Assigned task: Beginning at the top of the entries below, retype each line exactly until the line containing "Abduction and Argumentation" has been written out; include no pictures and no later lines.
** Data follows **
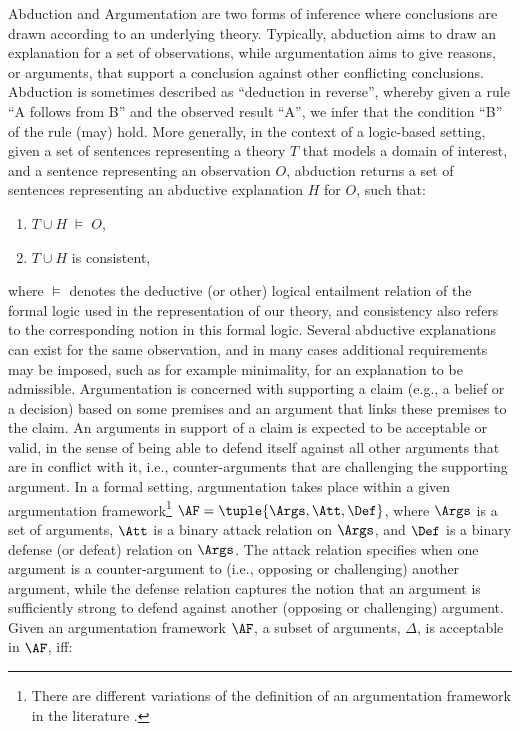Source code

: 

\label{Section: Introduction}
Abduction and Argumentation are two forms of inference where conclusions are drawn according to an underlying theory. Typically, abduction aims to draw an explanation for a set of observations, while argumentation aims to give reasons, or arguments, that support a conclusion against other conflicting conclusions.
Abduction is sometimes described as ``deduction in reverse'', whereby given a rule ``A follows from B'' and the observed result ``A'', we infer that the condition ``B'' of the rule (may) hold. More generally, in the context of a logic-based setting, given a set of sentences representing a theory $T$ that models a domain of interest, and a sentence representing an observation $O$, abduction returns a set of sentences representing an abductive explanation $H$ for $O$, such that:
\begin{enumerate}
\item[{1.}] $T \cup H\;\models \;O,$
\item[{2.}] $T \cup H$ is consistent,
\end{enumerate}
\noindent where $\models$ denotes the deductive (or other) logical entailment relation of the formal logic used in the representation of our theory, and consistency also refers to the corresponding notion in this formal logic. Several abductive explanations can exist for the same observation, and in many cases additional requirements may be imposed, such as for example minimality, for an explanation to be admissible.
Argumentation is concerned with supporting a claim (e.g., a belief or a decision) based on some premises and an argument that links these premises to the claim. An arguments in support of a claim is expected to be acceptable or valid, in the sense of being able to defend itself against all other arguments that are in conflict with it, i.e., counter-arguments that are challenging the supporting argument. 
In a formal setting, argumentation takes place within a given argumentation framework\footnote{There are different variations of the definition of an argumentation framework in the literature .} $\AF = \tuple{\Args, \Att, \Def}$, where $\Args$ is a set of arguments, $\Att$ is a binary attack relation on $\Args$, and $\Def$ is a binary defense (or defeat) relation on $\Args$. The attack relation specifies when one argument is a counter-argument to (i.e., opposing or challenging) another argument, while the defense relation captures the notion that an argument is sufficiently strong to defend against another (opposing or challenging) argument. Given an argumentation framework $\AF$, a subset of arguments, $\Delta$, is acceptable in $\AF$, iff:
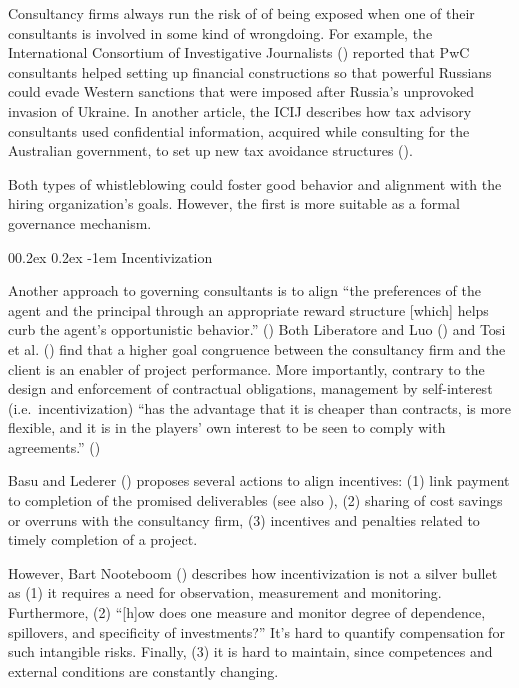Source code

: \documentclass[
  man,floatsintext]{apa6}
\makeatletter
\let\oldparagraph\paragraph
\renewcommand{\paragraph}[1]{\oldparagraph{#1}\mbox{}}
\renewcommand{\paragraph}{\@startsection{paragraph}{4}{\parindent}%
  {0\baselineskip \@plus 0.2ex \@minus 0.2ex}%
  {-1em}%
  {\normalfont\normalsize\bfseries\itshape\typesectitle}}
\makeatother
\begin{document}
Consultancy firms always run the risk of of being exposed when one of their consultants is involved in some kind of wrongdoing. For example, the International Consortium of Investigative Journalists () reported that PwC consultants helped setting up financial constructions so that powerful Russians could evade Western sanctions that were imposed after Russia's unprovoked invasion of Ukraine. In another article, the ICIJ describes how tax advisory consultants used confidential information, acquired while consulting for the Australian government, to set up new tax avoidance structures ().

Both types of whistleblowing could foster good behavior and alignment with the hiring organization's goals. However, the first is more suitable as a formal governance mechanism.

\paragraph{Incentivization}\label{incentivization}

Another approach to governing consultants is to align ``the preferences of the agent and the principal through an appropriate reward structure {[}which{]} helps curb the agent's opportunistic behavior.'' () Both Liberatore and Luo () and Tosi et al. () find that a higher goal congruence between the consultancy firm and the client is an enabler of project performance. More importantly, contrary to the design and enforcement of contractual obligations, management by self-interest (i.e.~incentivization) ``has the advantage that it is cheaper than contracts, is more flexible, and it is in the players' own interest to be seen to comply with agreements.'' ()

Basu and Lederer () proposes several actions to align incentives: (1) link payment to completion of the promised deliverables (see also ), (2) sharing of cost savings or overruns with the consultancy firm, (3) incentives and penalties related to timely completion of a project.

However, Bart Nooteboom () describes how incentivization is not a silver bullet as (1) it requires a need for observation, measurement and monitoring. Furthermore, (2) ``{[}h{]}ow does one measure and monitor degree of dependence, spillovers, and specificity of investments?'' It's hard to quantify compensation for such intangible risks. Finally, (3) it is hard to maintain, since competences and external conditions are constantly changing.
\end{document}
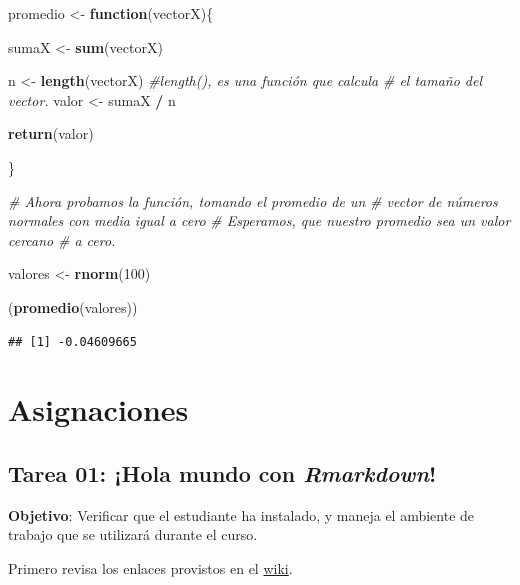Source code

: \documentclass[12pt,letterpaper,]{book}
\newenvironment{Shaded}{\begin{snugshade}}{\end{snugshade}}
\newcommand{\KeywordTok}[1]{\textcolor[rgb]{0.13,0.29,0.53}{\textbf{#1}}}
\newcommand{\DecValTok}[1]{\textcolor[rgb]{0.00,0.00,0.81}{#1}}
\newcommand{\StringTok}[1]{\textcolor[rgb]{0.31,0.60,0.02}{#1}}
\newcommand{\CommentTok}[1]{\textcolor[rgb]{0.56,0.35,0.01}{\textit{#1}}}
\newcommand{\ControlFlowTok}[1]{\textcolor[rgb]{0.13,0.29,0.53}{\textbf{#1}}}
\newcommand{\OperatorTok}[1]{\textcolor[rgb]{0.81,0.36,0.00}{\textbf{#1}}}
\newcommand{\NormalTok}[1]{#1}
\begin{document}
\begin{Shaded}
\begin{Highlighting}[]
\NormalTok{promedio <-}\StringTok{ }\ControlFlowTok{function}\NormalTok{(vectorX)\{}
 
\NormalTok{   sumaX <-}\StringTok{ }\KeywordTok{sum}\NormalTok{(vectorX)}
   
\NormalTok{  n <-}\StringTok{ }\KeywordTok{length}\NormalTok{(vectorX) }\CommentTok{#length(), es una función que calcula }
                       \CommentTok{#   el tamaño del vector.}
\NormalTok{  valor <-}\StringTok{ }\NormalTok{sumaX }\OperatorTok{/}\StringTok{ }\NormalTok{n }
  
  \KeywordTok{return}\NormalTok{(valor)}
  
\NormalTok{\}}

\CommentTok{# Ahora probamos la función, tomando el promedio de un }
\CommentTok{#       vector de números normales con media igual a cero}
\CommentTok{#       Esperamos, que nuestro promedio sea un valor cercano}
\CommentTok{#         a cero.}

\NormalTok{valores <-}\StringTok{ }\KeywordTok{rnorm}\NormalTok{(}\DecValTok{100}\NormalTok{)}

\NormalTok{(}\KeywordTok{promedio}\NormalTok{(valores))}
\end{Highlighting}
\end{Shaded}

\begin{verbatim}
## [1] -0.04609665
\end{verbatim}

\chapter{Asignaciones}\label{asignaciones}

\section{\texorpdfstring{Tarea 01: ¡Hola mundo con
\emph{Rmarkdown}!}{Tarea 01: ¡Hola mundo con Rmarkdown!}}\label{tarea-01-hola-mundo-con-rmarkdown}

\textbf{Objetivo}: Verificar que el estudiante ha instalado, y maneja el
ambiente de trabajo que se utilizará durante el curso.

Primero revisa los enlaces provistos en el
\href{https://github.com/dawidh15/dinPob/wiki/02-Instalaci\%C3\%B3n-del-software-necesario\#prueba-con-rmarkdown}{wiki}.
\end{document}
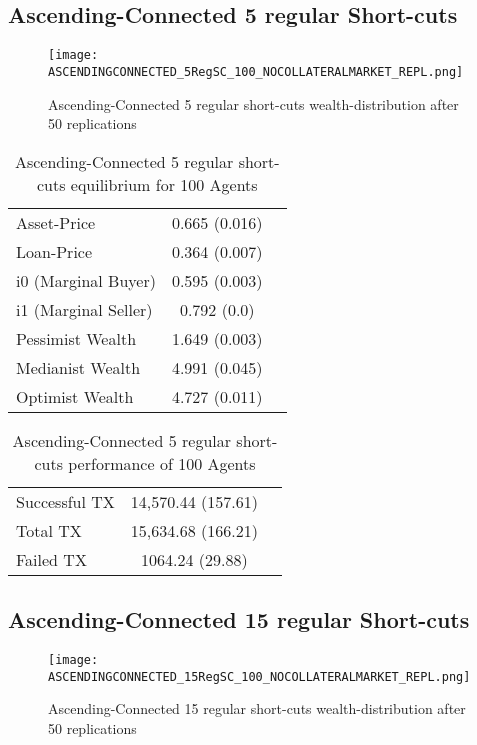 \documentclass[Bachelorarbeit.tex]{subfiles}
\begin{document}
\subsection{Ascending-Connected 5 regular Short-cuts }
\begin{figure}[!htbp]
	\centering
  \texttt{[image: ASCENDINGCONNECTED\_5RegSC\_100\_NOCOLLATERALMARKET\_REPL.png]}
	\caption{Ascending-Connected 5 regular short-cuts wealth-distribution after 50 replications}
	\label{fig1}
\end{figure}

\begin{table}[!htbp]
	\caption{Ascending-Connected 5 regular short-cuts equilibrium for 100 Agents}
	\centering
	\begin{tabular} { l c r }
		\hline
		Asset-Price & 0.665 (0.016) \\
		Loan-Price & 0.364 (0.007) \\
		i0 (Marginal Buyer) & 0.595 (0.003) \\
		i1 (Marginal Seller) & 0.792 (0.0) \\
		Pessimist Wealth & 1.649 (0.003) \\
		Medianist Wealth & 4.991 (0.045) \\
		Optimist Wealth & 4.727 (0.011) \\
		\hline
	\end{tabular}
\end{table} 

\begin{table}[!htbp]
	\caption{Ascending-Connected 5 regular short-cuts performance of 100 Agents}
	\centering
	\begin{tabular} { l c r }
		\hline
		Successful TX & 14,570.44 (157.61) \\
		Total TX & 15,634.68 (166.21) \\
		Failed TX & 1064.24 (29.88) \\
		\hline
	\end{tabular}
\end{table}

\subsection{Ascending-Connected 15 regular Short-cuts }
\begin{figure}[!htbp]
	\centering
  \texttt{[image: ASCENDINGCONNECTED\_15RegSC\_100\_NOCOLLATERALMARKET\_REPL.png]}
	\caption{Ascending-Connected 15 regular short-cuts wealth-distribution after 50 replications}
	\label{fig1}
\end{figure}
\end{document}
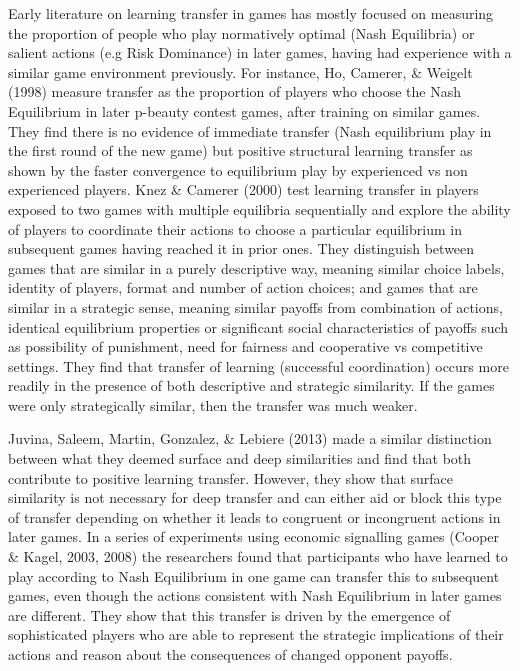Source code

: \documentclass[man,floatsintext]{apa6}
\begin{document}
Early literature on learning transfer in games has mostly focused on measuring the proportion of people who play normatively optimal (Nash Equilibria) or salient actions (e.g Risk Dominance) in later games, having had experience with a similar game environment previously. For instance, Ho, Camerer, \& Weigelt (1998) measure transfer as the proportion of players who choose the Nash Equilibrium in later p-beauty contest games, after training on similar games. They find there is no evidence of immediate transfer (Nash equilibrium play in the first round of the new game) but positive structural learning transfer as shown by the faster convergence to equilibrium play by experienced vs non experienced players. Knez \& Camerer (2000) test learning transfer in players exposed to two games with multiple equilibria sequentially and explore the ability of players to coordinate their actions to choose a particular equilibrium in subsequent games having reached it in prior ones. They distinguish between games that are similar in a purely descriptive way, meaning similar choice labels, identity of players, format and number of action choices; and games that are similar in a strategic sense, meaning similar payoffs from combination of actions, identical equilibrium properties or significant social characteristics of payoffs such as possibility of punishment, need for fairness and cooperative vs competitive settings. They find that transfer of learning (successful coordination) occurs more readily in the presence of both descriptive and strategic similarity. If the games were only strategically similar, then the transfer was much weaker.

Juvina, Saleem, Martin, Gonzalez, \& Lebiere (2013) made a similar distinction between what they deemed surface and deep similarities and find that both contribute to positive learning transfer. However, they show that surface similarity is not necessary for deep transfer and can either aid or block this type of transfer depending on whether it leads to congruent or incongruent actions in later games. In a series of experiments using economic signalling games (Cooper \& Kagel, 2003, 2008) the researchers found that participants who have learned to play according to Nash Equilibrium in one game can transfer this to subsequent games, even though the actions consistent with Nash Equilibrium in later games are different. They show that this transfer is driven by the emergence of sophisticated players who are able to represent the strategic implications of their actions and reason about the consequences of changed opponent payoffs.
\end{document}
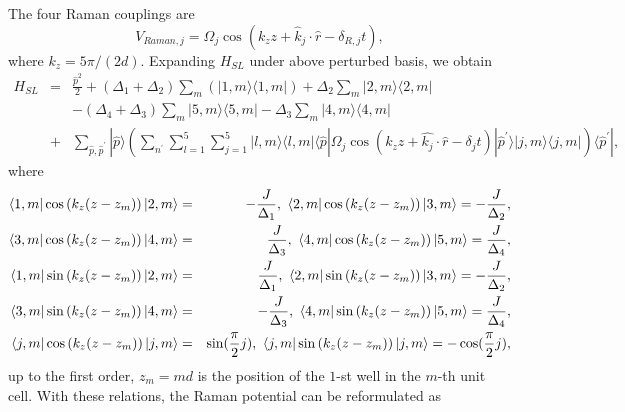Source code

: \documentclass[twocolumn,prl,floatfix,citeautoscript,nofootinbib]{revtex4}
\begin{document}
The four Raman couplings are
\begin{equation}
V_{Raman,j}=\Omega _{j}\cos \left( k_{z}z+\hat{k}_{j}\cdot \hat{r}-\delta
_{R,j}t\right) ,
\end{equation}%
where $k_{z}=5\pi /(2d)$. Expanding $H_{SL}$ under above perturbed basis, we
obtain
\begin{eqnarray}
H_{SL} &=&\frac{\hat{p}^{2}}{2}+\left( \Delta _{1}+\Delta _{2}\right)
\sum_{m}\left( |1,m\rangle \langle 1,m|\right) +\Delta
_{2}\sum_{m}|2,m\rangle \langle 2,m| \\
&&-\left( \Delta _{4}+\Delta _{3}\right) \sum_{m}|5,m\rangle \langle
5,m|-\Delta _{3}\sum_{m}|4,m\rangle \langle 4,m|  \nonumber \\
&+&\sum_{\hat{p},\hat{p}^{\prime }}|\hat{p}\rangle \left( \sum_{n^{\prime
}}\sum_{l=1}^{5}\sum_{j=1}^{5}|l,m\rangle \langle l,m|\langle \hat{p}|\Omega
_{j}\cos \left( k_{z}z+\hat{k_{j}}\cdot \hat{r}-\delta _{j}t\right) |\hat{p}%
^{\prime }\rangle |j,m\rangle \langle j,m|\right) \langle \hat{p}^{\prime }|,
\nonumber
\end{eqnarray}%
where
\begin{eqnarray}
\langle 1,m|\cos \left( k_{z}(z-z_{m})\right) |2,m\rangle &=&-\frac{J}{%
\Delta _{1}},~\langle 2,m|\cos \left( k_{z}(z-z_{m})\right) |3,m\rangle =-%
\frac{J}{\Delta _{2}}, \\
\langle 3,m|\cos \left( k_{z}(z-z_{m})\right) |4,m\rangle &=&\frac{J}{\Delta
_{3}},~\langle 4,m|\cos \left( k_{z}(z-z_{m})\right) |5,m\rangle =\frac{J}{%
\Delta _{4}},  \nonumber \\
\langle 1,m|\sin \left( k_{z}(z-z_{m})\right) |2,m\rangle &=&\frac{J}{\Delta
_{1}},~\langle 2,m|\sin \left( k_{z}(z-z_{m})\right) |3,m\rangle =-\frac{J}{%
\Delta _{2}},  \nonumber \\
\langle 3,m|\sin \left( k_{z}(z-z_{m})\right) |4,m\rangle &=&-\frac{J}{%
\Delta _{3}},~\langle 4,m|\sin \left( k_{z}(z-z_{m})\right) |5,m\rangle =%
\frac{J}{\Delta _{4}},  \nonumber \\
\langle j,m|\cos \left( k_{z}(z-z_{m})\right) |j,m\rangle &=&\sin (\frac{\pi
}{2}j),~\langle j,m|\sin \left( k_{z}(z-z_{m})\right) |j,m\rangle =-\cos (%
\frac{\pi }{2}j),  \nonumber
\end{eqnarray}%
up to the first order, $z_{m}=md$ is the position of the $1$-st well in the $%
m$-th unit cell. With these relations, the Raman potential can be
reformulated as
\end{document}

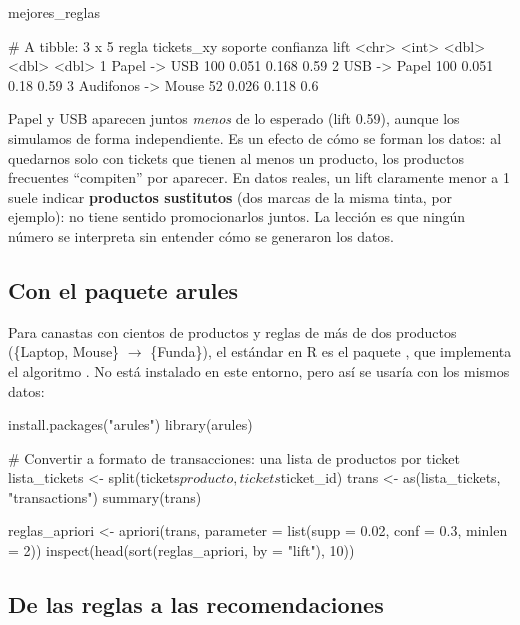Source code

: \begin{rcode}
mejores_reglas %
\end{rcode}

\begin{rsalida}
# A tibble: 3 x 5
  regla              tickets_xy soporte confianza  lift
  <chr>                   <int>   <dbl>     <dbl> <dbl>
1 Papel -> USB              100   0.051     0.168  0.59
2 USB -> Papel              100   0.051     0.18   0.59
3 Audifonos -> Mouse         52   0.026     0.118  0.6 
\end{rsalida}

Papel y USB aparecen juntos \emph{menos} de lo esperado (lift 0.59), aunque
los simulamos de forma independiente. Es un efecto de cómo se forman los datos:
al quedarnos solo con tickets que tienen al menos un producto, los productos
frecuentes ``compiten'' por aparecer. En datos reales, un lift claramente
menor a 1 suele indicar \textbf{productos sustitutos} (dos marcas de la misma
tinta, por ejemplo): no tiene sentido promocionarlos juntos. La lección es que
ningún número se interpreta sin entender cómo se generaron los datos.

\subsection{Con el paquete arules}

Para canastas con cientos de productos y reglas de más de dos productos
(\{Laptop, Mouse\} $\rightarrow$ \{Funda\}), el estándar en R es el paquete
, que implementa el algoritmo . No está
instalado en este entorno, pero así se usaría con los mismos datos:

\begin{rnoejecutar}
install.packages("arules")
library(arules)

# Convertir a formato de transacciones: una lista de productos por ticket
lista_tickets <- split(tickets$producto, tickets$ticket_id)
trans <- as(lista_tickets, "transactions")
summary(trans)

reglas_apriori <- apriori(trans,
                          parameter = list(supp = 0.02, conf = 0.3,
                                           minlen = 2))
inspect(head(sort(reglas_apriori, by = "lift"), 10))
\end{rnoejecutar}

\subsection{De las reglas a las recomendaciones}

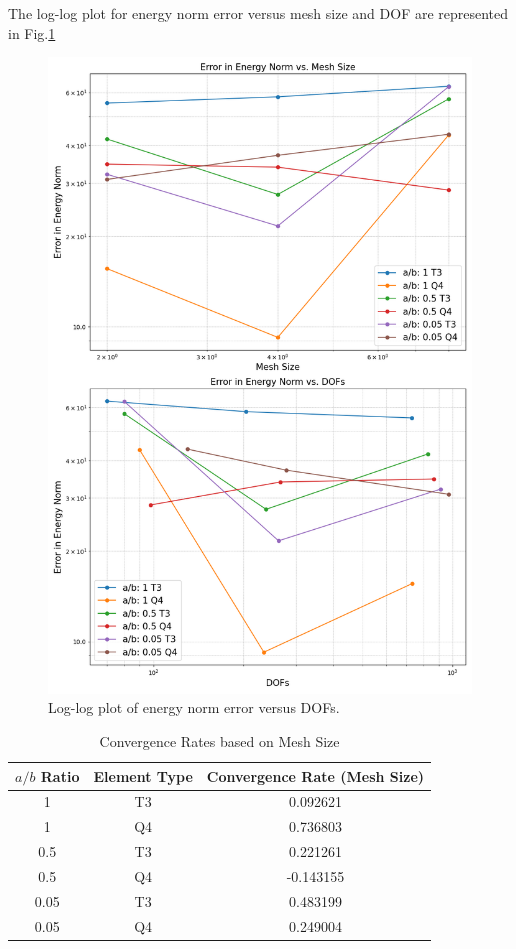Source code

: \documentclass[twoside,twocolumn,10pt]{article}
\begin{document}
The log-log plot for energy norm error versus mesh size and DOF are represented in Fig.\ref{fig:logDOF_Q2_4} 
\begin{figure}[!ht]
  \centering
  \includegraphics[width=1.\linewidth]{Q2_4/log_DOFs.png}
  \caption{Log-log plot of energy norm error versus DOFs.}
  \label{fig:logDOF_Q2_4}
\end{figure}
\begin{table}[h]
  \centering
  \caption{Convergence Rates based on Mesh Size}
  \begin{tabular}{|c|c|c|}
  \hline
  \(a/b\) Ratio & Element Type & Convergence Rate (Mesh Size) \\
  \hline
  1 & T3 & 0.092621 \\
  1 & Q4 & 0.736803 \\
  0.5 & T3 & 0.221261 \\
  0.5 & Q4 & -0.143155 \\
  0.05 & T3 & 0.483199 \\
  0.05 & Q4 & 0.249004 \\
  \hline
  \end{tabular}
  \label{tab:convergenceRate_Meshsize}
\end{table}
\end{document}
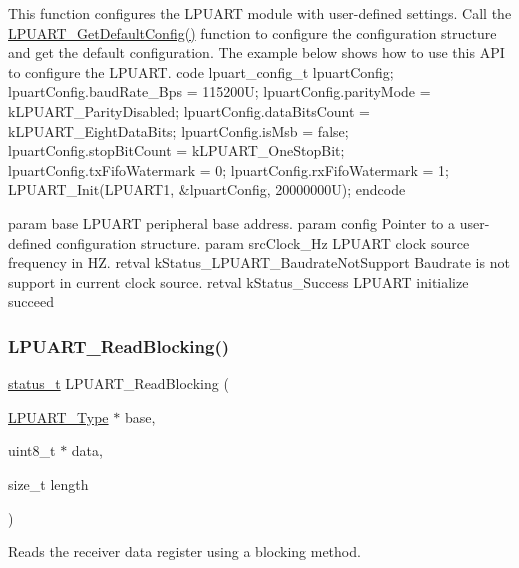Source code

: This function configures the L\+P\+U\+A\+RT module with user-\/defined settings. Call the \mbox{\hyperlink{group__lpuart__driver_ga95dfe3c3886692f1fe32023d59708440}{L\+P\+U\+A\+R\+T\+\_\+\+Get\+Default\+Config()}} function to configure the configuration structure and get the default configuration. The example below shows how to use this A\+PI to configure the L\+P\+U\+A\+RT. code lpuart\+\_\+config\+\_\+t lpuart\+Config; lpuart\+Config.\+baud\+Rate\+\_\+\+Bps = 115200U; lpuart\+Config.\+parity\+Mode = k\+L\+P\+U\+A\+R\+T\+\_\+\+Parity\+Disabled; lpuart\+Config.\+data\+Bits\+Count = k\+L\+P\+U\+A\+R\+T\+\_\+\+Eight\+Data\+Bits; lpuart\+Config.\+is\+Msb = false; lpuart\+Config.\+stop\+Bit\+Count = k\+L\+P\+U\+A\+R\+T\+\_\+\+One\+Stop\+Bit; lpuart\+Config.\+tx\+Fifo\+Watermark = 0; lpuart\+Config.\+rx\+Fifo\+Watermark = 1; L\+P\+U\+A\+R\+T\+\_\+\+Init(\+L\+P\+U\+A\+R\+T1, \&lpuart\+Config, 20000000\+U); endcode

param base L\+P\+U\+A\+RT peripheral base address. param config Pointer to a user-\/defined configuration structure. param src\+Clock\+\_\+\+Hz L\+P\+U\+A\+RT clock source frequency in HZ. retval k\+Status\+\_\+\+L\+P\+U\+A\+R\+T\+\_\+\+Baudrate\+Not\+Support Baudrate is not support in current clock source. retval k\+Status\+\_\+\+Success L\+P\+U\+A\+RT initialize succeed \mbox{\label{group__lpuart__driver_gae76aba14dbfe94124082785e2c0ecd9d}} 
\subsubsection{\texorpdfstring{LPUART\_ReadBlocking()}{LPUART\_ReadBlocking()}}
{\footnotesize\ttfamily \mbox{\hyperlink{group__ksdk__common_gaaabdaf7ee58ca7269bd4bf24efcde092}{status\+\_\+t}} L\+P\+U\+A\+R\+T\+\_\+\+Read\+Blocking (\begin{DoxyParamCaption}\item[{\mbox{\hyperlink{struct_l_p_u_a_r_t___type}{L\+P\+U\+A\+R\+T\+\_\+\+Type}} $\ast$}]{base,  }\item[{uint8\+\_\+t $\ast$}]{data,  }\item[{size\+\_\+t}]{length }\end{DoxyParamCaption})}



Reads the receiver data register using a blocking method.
** End of Data **
Answer space:
Source code

: 

\label{Section: Introduction}
Abduction and Argumentation are two forms of inference where conclusions are drawn according to an underlying theory. Typically, abduction aims to draw an explanation for a set of observations, while argumentation aims to give reasons, or arguments, that support a conclusion against other conflicting conclusions.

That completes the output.